Oczywiście rozwiązania techniczne są fajne i fołgle, ale to gówno jest tak napisane, że jesteśmy w czarnej dupie -- fujzbunie z ćwiterami sobie opłacą te kwestie licencyjne i wprowadzą filtry, co ich tam. Mali, zdecentralizowani gracze (jak Mastodon, na ten przykład) będą mieli *prze-je-ba-ne*, bo: a). nie będą mieli kasy na opłacenie licencji; b). ...ani zasobów na ogarnięcie filtrów; c). ...ani kasy na opłacenie prawników i ew. kar.
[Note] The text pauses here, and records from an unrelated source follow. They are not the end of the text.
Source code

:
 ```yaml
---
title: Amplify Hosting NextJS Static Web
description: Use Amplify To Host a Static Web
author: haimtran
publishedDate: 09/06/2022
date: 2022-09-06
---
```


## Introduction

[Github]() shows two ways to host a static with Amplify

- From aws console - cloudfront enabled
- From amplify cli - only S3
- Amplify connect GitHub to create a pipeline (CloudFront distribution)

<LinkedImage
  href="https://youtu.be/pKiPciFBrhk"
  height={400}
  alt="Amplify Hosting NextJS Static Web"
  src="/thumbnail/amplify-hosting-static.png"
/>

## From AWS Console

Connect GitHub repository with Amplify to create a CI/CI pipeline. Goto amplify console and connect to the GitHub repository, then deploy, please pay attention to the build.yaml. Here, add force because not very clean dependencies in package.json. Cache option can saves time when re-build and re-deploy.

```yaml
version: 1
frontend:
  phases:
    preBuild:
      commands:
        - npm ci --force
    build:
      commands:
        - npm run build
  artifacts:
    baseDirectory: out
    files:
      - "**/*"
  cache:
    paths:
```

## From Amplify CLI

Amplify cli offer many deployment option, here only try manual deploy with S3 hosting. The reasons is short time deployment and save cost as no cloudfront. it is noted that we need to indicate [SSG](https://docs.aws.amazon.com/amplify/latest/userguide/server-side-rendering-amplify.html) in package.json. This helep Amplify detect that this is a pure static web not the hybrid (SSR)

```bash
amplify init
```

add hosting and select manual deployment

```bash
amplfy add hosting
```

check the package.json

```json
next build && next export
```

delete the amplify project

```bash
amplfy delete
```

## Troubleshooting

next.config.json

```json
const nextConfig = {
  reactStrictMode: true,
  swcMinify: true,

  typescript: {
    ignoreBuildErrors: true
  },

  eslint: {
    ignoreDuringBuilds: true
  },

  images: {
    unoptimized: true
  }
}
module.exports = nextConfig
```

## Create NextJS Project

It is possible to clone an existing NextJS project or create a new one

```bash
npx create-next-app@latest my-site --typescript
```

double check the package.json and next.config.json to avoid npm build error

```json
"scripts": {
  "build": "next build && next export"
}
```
Więc ta dyrektywa pięknie *wspiera* scentralizowane usługi jak bunio. Ale powodzenia życzę z technicznym rozwiązaniem tego problemu. Jak już rozwiążecie, wymyślą coś innego, żeby i to upierdolić.
"Internet traktuje cenzurę jako uszkodzenie i je obchodzi", pffftlol.
Jak ktoś ma ochotę pocisnąć na froncie legislacyjnym, zapraszam do kontaktu.
[1] https://sjp.pl/odjaniepawla%C4%87 [2] https://en.wikipedia.org/wiki/ European_Union_legislative_procedure#Trilogue [3] https://pl.wikipedia.org/wiki/Rada_Unii_Europejskiej /btw: "Rady Unii Europejskiej nie należy mylić z Radą Europejską ani z Radą Europy." cośtam cośtam nazywanie zmiennych...
Może na początek jakąś stronkę (zanim nam ją wytną) informującą o sytuacji i jej potencjalnych konsekwencjach i możliwych opcjach ratowania wolności komunikacji przez internet na naszym obszarze. Myślę, że powinno to być zrobione przy współpracy ludzi ogarniętych technicznie i kogoś wręcz przeciwnie (zgłaszam się) tak, żeby tekst był zrozumiały dla człowieka nietechnicznego. Za pomocą takiej stronki (czy by to było forum czy jakaś inna łatwo dostępna dla nietechnicznych technologia (lel)) można by sprawdzić ile jesteśmy w stanie zebrać ludzi wokół tematu i wtedy zdecydować co dalej robić, jakie są zapotrzebowania i czy w ogóle jest dość ludzi, żeby coś robić. Można by zrobić spotkanie w spejsie w godzinach wieczornych w tygodniu typu 19:00 lub weekend, ja osobiście najbliższą opcję mam w następną niedzielę (23.09.2018).